The data should be transcribed in its entirety, word for word.

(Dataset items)
++++++++++++++++++++
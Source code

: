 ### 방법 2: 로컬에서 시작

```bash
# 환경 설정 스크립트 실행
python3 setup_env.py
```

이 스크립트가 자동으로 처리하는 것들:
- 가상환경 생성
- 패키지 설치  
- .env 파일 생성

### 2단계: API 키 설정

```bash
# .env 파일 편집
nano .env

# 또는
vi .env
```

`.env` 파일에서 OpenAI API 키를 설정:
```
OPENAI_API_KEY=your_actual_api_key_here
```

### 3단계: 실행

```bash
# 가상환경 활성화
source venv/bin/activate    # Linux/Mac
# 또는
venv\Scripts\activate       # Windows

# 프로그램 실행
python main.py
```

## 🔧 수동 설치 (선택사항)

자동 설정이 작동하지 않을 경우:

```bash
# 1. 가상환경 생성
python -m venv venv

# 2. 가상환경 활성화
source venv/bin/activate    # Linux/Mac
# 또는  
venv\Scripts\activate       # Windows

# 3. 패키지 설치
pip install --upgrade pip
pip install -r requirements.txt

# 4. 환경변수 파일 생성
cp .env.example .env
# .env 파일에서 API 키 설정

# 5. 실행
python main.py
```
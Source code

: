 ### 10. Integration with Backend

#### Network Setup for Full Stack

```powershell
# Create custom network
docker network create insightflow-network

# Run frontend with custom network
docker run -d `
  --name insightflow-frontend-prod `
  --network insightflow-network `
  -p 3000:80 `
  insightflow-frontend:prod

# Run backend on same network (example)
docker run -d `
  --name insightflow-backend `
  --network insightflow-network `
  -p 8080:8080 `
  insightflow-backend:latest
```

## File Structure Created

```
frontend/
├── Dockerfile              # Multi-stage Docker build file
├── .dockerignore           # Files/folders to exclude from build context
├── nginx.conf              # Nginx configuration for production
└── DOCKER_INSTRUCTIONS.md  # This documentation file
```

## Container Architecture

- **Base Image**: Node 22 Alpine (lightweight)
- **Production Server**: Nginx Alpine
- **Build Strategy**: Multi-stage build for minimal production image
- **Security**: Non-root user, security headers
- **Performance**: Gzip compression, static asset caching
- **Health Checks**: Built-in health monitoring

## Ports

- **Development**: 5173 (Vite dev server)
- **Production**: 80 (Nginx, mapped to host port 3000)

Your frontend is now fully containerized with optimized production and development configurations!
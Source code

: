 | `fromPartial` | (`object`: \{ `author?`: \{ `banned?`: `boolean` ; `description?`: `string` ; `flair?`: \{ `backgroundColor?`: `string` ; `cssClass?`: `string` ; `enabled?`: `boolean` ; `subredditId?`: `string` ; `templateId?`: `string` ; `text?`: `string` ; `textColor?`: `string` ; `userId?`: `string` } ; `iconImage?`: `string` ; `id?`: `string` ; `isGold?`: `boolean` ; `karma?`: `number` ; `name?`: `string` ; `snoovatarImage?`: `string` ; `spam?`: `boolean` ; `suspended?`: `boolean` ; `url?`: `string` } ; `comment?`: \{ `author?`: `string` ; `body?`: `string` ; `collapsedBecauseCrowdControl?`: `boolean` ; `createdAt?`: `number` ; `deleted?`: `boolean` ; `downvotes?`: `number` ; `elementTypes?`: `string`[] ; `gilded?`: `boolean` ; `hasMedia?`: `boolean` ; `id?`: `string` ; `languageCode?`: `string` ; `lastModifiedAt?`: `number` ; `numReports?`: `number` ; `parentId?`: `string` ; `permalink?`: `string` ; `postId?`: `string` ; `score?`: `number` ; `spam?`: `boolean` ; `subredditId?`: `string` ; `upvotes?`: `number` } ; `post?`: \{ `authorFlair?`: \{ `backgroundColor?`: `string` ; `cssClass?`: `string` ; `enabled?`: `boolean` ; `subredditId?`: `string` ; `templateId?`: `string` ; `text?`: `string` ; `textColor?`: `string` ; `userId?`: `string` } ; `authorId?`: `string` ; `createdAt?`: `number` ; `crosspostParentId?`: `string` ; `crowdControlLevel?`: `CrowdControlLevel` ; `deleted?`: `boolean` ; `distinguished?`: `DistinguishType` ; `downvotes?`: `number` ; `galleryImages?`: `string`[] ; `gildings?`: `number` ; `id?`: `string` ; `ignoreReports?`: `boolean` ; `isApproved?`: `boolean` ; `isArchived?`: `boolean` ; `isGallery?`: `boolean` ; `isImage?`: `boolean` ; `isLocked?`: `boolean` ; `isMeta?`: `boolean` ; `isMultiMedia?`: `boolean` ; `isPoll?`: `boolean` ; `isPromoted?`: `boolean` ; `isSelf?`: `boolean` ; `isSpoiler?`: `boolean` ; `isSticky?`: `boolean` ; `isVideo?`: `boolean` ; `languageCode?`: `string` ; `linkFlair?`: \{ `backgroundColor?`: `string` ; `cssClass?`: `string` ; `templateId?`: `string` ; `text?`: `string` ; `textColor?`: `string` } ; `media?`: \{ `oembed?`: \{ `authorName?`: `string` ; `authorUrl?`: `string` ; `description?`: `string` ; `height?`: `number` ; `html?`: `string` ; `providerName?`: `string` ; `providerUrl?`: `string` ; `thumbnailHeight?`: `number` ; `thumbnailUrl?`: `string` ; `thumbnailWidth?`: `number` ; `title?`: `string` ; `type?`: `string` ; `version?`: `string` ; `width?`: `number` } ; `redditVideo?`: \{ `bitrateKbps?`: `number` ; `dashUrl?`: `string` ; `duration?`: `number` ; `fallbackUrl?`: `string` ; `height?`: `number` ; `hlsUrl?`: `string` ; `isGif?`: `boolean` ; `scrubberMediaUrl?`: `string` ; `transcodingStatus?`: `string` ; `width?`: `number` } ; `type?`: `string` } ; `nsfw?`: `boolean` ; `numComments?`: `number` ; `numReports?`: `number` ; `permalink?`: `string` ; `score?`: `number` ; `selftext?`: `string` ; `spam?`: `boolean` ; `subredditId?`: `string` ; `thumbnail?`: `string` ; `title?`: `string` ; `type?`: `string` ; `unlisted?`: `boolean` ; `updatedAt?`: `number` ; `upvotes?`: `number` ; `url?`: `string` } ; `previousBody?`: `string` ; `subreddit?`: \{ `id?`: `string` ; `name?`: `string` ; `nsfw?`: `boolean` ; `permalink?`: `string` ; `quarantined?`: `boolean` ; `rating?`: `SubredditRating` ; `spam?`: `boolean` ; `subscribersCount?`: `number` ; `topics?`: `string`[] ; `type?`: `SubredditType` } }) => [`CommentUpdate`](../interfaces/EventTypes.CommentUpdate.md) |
++++++++++++++++++++
EXERCISE ANSWER ▸
Source code

: ### 방법 2: 로컬에서 시작

```bash
# 환경 설정 스크립트 실행
python3 setup_env.py
```

이 스크립트가 자동으로 처리하는 것들:
- 가상환경 생성
- 패키지 설치  
- .env 파일 생성

### 2단계: API 키 설정

```bash
# .env 파일 편집
nano .env

# 또는
vi .env
```

`.env` 파일에서 OpenAI API 키를 설정:
```
OPENAI_API_KEY=your_actual_api_key_here
```

### 3단계: 실행

```bash
# 가상환경 활성화
source venv/bin/activate    # Linux/Mac
# 또는
venv\Scripts\activate       # Windows

# 프로그램 실행
python main.py
```

## 🔧 수동 설치 (선택사항)

자동 설정이 작동하지 않을 경우:

```bash
# 1. 가상환경 생성
python -m venv venv

# 2. 가상환경 활성화
source venv/bin/activate    # Linux/Mac
# 또는  
venv\Scripts\activate       # Windows

# 3. 패키지 설치
pip install --upgrade pip
pip install -r requirements.txt

# 4. 환경변수 파일 생성
cp .env.example .env
# .env 파일에서 API 키 설정

# 5. 실행
python main.py
```
Source code

: ### 10. Integration with Backend

#### Network Setup for Full Stack

```powershell
# Create custom network
docker network create insightflow-network

# Run frontend with custom network
docker run -d `
  --name insightflow-frontend-prod `
  --network insightflow-network `
  -p 3000:80 `
  insightflow-frontend:prod

# Run backend on same network (example)
docker run -d `
  --name insightflow-backend `
  --network insightflow-network `
  -p 8080:8080 `
  insightflow-backend:latest
```

## File Structure Created

```
frontend/
├── Dockerfile              # Multi-stage Docker build file
├── .dockerignore           # Files/folders to exclude from build context
├── nginx.conf              # Nginx configuration for production
└── DOCKER_INSTRUCTIONS.md  # This documentation file
```

## Container Architecture

- **Base Image**: Node 22 Alpine (lightweight)
- **Production Server**: Nginx Alpine
- **Build Strategy**: Multi-stage build for minimal production image
- **Security**: Non-root user, security headers
- **Performance**: Gzip compression, static asset caching
- **Health Checks**: Built-in health monitoring

## Ports

- **Development**: 5173 (Vite dev server)
- **Production**: 80 (Nginx, mapped to host port 3000)

Your frontend is now fully containerized with optimized production and development configurations!
Source code

: | `fromPartial` | (`object`: \{ `author?`: \{ `banned?`: `boolean` ; `description?`: `string` ; `flair?`: \{ `backgroundColor?`: `string` ; `cssClass?`: `string` ; `enabled?`: `boolean` ; `subredditId?`: `string` ; `templateId?`: `string` ; `text?`: `string` ; `textColor?`: `string` ; `userId?`: `string` } ; `iconImage?`: `string` ; `id?`: `string` ; `isGold?`: `boolean` ; `karma?`: `number` ; `name?`: `string` ; `snoovatarImage?`: `string` ; `spam?`: `boolean` ; `suspended?`: `boolean` ; `url?`: `string` } ; `comment?`: \{ `author?`: `string` ; `body?`: `string` ; `collapsedBecauseCrowdControl?`: `boolean` ; `createdAt?`: `number` ; `deleted?`: `boolean` ; `downvotes?`: `number` ; `elementTypes?`: `string`[] ; `gilded?`: `boolean` ; `hasMedia?`: `boolean` ; `id?`: `string` ; `languageCode?`: `string` ; `lastModifiedAt?`: `number` ; `numReports?`: `number` ; `parentId?`: `string` ; `permalink?`: `string` ; `postId?`: `string` ; `score?`: `number` ; `spam?`: `boolean` ; `subredditId?`: `string` ; `upvotes?`: `number` } ; `post?`: \{ `authorFlair?`: \{ `backgroundColor?`: `string` ; `cssClass?`: `string` ; `enabled?`: `boolean` ; `subredditId?`: `string` ; `templateId?`: `string` ; `text?`: `string` ; `textColor?`: `string` ; `userId?`: `string` } ; `authorId?`: `string` ; `createdAt?`: `number` ; `crosspostParentId?`: `string` ; `crowdControlLevel?`: `CrowdControlLevel` ; `deleted?`: `boolean` ; `distinguished?`: `DistinguishType` ; `downvotes?`: `number` ; `galleryImages?`: `string`[] ; `gildings?`: `number` ; `id?`: `string` ; `ignoreReports?`: `boolean` ; `isApproved?`: `boolean` ; `isArchived?`: `boolean` ; `isGallery?`: `boolean` ; `isImage?`: `boolean` ; `isLocked?`: `boolean` ; `isMeta?`: `boolean` ; `isMultiMedia?`: `boolean` ; `isPoll?`: `boolean` ; `isPromoted?`: `boolean` ; `isSelf?`: `boolean` ; `isSpoiler?`: `boolean` ; `isSticky?`: `boolean` ; `isVideo?`: `boolean` ; `languageCode?`: `string` ; `linkFlair?`: \{ `backgroundColor?`: `string` ; `cssClass?`: `string` ; `templateId?`: `string` ; `text?`: `string` ; `textColor?`: `string` } ; `media?`: \{ `oembed?`: \{ `authorName?`: `string` ; `authorUrl?`: `string` ; `description?`: `string` ; `height?`: `number` ; `html?`: `string` ; `providerName?`: `string` ; `providerUrl?`: `string` ; `thumbnailHeight?`: `number` ; `thumbnailUrl?`: `string` ; `thumbnailWidth?`: `number` ; `title?`: `string` ; `type?`: `string` ; `version?`: `string` ; `width?`: `number` } ; `redditVideo?`: \{ `bitrateKbps?`: `number` ; `dashUrl?`: `string` ; `duration?`: `number` ; `fallbackUrl?`: `string` ; `height?`: `number` ; `hlsUrl?`: `string` ; `isGif?`: `boolean` ; `scrubberMediaUrl?`: `string` ; `transcodingStatus?`: `string` ; `width?`: `number` } ; `type?`: `string` } ; `nsfw?`: `boolean` ; `numComments?`: `number` ; `numReports?`: `number` ; `permalink?`: `string` ; `score?`: `number` ; `selftext?`: `string` ; `spam?`: `boolean` ; `subredditId?`: `string` ; `thumbnail?`: `string` ; `title?`: `string` ; `type?`: `string` ; `unlisted?`: `boolean` ; `updatedAt?`: `number` ; `upvotes?`: `number` ; `url?`: `string` } ; `previousBody?`: `string` ; `subreddit?`: \{ `id?`: `string` ; `name?`: `string` ; `nsfw?`: `boolean` ; `permalink?`: `string` ; `quarantined?`: `boolean` ; `rating?`: `SubredditRating` ; `spam?`: `boolean` ; `subscribersCount?`: `number` ; `topics?`: `string`[] ; `type?`: `SubredditType` } }) => [`CommentUpdate`](../interfaces/EventTypes.CommentUpdate.md) |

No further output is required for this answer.